* _What the task requires_: Count the lines in the data below holding the string "from" and write the total by itself.

=== Information supplied ===

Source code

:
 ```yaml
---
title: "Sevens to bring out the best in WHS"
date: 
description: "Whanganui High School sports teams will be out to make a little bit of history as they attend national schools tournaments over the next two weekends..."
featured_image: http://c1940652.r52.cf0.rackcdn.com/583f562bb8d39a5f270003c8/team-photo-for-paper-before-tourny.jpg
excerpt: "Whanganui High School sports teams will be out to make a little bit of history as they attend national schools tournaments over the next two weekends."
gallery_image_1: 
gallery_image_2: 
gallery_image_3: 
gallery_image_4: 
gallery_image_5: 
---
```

===
=== Information supplied ===

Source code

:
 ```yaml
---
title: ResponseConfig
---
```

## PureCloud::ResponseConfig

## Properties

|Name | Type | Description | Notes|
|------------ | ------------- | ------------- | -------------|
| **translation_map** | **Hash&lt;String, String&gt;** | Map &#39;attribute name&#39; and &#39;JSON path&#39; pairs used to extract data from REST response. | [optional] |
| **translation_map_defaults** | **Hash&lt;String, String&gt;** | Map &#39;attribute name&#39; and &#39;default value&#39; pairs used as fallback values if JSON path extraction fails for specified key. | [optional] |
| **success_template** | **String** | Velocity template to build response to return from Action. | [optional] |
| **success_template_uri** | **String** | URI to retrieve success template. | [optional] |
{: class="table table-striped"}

===

* _Exercise answer_: 2